Les sondages de l’été 2026 le confirment : l’arrivée à l’Elysée du Rassemblement national ou de La France insoumise en 2027 ne relève plus de la politique-fiction.
Pour la DGSE, le danger n’est pourtant pas celui, spectaculaire, d’une transformation du service en police politique.
Il est plus subtil.
Un service de renseignement peut rester compétent, professionnel et secret tout en devenant progressivement moins capable de dire au pouvoir ce qu’il ne veut pas entendre.
Ses agents continuent à collecter, ses analystes à produire des notes, ses opérations à obtenir des résultats.

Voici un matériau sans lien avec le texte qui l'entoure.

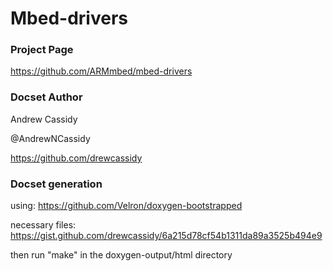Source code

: Mbed-drivers
=======================


### Project Page

https://github.com/ARMmbed/mbed-drivers

### Docset Author

Andrew Cassidy

@AndrewNCassidy

https://github.com/drewcassidy

### Docset generation

using: https://github.com/Velron/doxygen-bootstrapped

necessary files: https://gist.github.com/drewcassidy/6a215d78cf54b1311da89a3525b494e9

then run "make" in the doxygen-output/html directory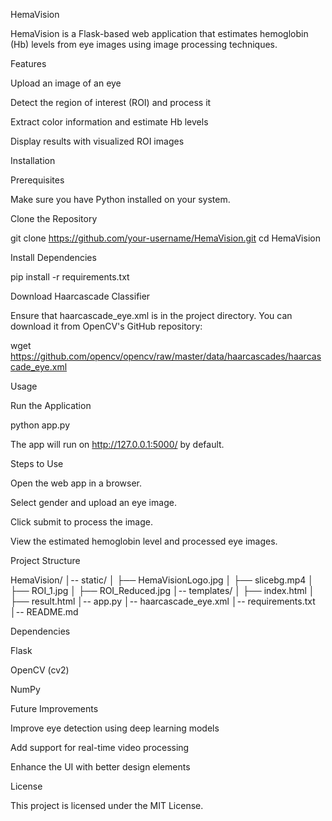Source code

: HemaVision

HemaVision is a Flask-based web application that estimates hemoglobin (Hb) levels from eye images using image processing techniques.

Features

Upload an image of an eye

Detect the region of interest (ROI) and process it

Extract color information and estimate Hb levels

Display results with visualized ROI images

Installation

Prerequisites

Make sure you have Python installed on your system.

Clone the Repository

git clone https://github.com/your-username/HemaVision.git
cd HemaVision

Install Dependencies

pip install -r requirements.txt

Download Haarcascade Classifier

Ensure that haarcascade_eye.xml is in the project directory. You can download it from OpenCV's GitHub repository:

wget https://github.com/opencv/opencv/raw/master/data/haarcascades/haarcascade_eye.xml

Usage

Run the Application

python app.py

The app will run on http://127.0.0.1:5000/ by default.

Steps to Use

Open the web app in a browser.

Select gender and upload an eye image.

Click submit to process the image.

View the estimated hemoglobin level and processed eye images.

Project Structure

HemaVision/
│-- static/
│   ├── HemaVisionLogo.jpg
│   ├── slicebg.mp4
│   ├── ROI_1.jpg
│   ├── ROI_Reduced.jpg
│-- templates/
│   ├── index.html
│   ├── result.html
│-- app.py
│-- haarcascade_eye.xml
│-- requirements.txt
│-- README.md

Dependencies

Flask

OpenCV (cv2)

NumPy

Future Improvements

Improve eye detection using deep learning models

Add support for real-time video processing

Enhance the UI with better design elements

License

This project is licensed under the MIT License.


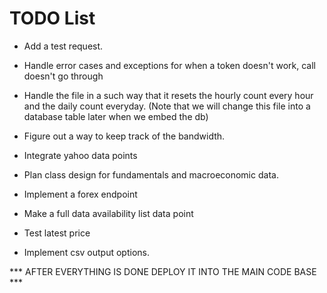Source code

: # TODO List

- Add a test request.

- Handle error cases and exceptions for when a token doesn't work, call doesn't go
through

- Handle the file in a such way that it resets the hourly count every hour and the daily count everyday.
  (Note that we will change this file into a database table later when we embed the db)

- Figure out a way to keep track of the bandwidth.

- Integrate yahoo data points

- Plan class design for fundamentals and macroeconomic data.

- Implement a forex endpoint

- Make a full data availability list data point

- Test latest price

- Implement csv output options.


*** AFTER EVERYTHING IS DONE DEPLOY IT INTO THE MAIN CODE BASE ***



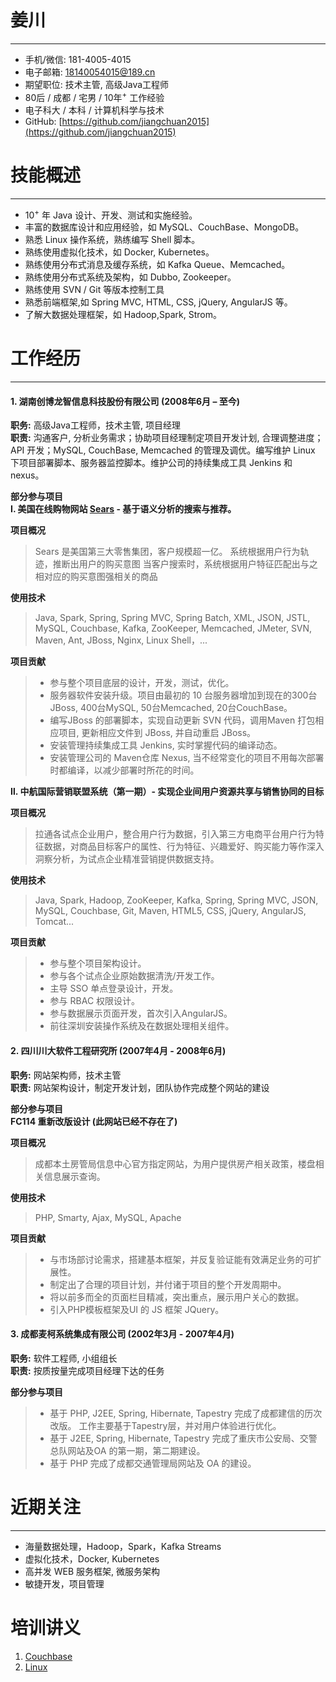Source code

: # 姜川
-------------------------------------------------------------
 - 手机/微信: 181-4005-4015
 - 电子邮箱: 18140054015@189.cn
 - 期望职位: 技术主管, 高级Java工程师
 - 80后 / 成都 / 宅男 / 10年<sup>+</sup> 工作经验
 - 电子科大 / 本科 / 计算机科学与技术
 - GitHub: [https://github.com/jiangchuan2015](https://github.com/jiangchuan2015)


# 技能概述
-------------------------------------------------------------
 - 10<sup>+</sup> 年 Java 设计、开发、测试和实施经验。
 - 丰富的数据库设计和应用经验，如 MySQL、CouchBase、MongoDB。
 - 熟悉 Linux 操作系统，熟练编写 Shell 脚本。
 - 熟练使用虚拟化技术，如 Docker, Kubernetes。
 - 熟练使用分布式消息及缓存系统，如 Kafka Queue、Memcached。
 - 熟练使用分布式系统及架构，如 Dubbo, Zookeeper。
 - 熟练使用 SVN / Git 等版本控制工具
 - 熟悉前端框架,如 Spring MVC, HTML, CSS, jQuery, AngularJS 等。
 - 了解大数据处理框架，如 Hadoop,Spark, Strom。


# 工作经历
-------------------------------------------------------------
#### 1. 湖南创博龙智信息科技股份有限公司 (2008年6月 – 至今)
**职务:** 高级Java工程师，技术主管, 项目经理   
**职责:** 沟通客户, 分析业务需求；协助项目经理制定项目开发计划, 合理调整进度；API 开发；MySQL, CouchBase, Memcached 的管理及调优。编写维护 Linux 下项目部署脚本、服务器监控脚本。维护公司的持续集成工具 Jenkins 和 nexus。

**部分参与项目**  
**Ⅰ. 美国在线购物网站 [Sears](http://www.sears.com "亚马逊在北美的直接竞争对手") - 基于语义分析的搜索与推荐。**  

**项目概况** 
> Sears 是美国第三大零售集团，客户规模超一亿。
> 系统根据用户行为轨迹，推断出用户的购买意图
> 当客户搜索时，系统根据用户特征匹配出与之相对应的购买意图强相关的商品
  

**使用技术**  
>Java, Spark, Spring, Spring MVC, Spring Batch, XML, JSON, JSTL, MySQL, Couchbase, Kafka, ZooKeeper, Memcached, JMeter, SVN, Maven, Ant, JBoss, Nginx, Linux Shell，...

**项目贡献**  
> - 参与整个项目底层的设计，开发，测试，优化。
> - 服务器软件安装升级。项目由最初的 10 台服务器增加到现在的300台JBoss, 400台MySQL, 50台Memcached, 20台CouchBase。
> - 编写JBoss 的部署脚本，实现自动更新 SVN 代码，调用Maven 打包相应项目, 更新相应文件到 JBoss, 并自动重启 JBoss。
> - 安装管理持续集成工具 Jenkins, 实时掌握代码的编译动态。
> - 安装管理公司的 Maven仓库 Nexus, 当不经常变化的项目不用每次部署时都编译，以减少部署时所花的时间。 


**Ⅱ. 中航国际营销联盟系统（第一期）- 实现企业间用户资源共享与销售协同的目标**

**项目概况**  
>拉通各试点企业用户，整合用户行为数据，引入第三方电商平台用户行为特征数据，对商品目标客户的属性、行为特征、兴趣爱好、购买能力等作深入洞察分析，为试点企业精准营销提供数据支持。
> 

**使用技术**  
>Java, Spark, Hadoop, ZooKeeper, Kafka, Spring, Spring MVC, JSON, MySQL, Couchbase, Git, Maven, HTML5, CSS, jQuery, AngularJS, Tomcat...

**项目贡献**  
> - 参与整个项目架构设计。
> - 参与各个试点企业原始数据清洗/开发工作。
> - 主导 SSO 单点登录设计，开发。
> - 参与 RBAC 权限设计。
> - 参与数据展示页面开发，首次引入AngularJS。 
> - 前往深圳安装操作系统及在数据处理相关组件。



#### 2. 四川川大软件工程研究所 (2007年4月 - 2008年6月)
**职务:** 网站架构师，技术主管   
**职责:** 网站架构设计，制定开发计划，团队协作完成整个网站的建设

**部分参与项目**  
**FC114 重新改版设计 (此网站已经不存在了)**  

**项目概况**  
>成都本土房管局信息中心官方指定网站，为用户提供房产相关政策，楼盘相关信息展示查询。

**使用技术**  
>PHP, Smarty, Ajax, MySQL, Apache

**项目贡献**  
> - 与市场部讨论需求，搭建基本框架，并反复验证能有效满足业务的可扩展性。
> - 制定出了合理的项目计划，并付诸于项目的整个开发周期中。
> - 将以前多而全的页面栏目精减，突出重点，展示用户关心的数据。
> - 引入PHP模板框架及UI 的 JS 框架 JQuery。

#### 3. 成都麦柯系统集成有限公司 (2002年3月 - 2007年4月)
**职务:** 软件工程师, 小组组长   
**职责:** 按质按量完成项目经理下达的任务

**部分参与项目**  
> - 基于 PHP, J2EE, Spring, Hibernate, Tapestry 完成了成都建信的历次改版。 工作主要基于Tapestry层，并对用户体验进行优化。
> - 基于 J2EE, Spring, Hibernate, Tapestry 完成了重庆市公安局、交警总队网站及OA 的第一期，第二期建设。
> - 基于 PHP 完成了成都交通管理局网站及 OA 的建设。


# 近期关注
-------------------------------------------------------------
 - 海量数据处理，Hadoop，Spark，Kafka Streams 
 - 虚拟化技术，Docker, Kubernetes
 - 高并发 WEB 服务框架, 微服务架构
 - 敏捷开发，项目管理


# 培训讲义
1. [Couchbase](https://github.com/jiangchuan2015/cv/blob/master/Couchbase.pptx)<br />
2. [Linux](https://github.com/jiangchuan2015/cv/blob/master/Linux.pptx)<br />



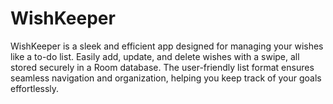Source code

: # WishKeeper
WishKeeper is a sleek and efficient app designed for managing your wishes like a to-do list. Easily add, update, and delete wishes with a swipe, all stored securely in a Room database. The user-friendly list format ensures seamless navigation and organization, helping you keep track of your goals effortlessly.
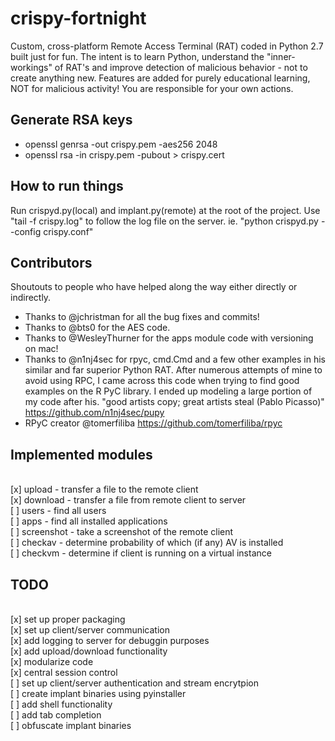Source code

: # crispy-fortnight
Custom, cross-platform Remote Access Terminal (RAT) coded in Python 2.7 built just for fun. The intent is to learn Python, understand the "inner-workings" of RAT's and improve detection of malicious behavior - not to create anything new. Features are added for purely educational learning, NOT for malicious activity! You are responsible for your own actions. 

## Generate RSA keys
- openssl genrsa -out crispy.pem -aes256 2048
- openssl rsa -in crispy.pem -pubout > crispy.cert

## How to run things
Run crispyd.py(local) and implant.py(remote) at the root of the project. Use "tail -f crispy.log" to follow the log file on the server.
ie. "python crispyd.py --config crispy.conf"

## Contributors
Shoutouts to people who have helped along the way either directly or indirectly.
- Thanks to @jchristman for all the bug fixes and commits!
- Thanks to @bts0 for the AES code.
- Thanks to @WesleyThurner for the apps module code with versioning on mac!
- Thanks to @n1nj4sec for rpyc, cmd.Cmd and a few other examples in his similar and far superior Python RAT. After numerous attempts of mine to avoid using RPC, I came across this code when trying to find good examples on the R
PyC library. I ended up modeling a large portion of my code after his. "good artists copy; great artists steal (Pablo Picasso)" https://github.com/n1nj4sec/pupy
- RPyC creator @tomerfiliba https://github.com/tomerfiliba/rpyc

## Implemented modules
<br>[x] upload - transfer a file to the remote client
<br>[x] download - transfer a file from remote client to server
<br>[ ] users - find all users
<br>[ ] apps - find all installed applications
<br>[ ] screenshot - take a screenshot of the remote client
<br>[ ] checkav - determine probability of which (if any) AV is installed
<br>[ ] checkvm - determine if client is running on a virtual instance

## TODO
<br>[x] set up proper packaging
<br>[x] set up client/server communication
<br>[x] add logging to server for debuggin purposes
<br>[x] add upload/download functionality
<br>[x] modularize code
<br>[x] central session control
<br>[ ] set up client/server authentication and stream encrytpion
<br>[ ] create implant binaries using pyinstaller
<br>[ ] add shell functionality
<br>[ ] add tab completion
<br>[ ] obfuscate implant binaries
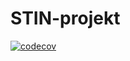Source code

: # STIN-projekt
[![codecov](https://codecov.io/gh/matejhampl/STIN-projekt/branch/main/graph/badge.svg?token=2XTVSJ583M)](https://codecov.io/gh/matejhampl/STIN-projekt)
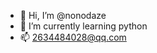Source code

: - 👋 Hi, I’m @nonodaze
- 🌱 I’m currently learning python
- 📫 2634484028@qq.com

<!---
nonodaze/nonodaze is a ✨ special ✨ repository because its `README.md` (this file) appears on your GitHub profile.
You can click the Preview link to take a look at your changes.
--->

Mais les nominations, les priorités et les attentes implicites peuvent modifier ce qui remonte jusqu’au sommet.
C’est le risque de politisation : créer un environnement où chacun comprend quelles conclusions sont les bienvenues et lesquelles le sont moins.
C’est ce "piège de la loyauté" qui constitue l’un des enjeux méconnus de 2027.
Le sondage Elabe de juillet place Marine Le Pen largement en tête.
Dans certaines configurations, Jean-Luc Mélenchon fait quasiment jeu égal avec Edouard Philippe.
RN et LFI portent des projets opposés, mais tous deux contestent certains des équilibres politiques et internationaux dans lesquels les services français travaillent.
Pas de police politique Premier constat : ni le RN ni LFI ne propose de mettre la DGSE au pas.
Leurs programmes ne la mentionnent pas, pas davantage que ceux des partis de gouvernement.
Le RN entretient un rapport ambivalent aux services.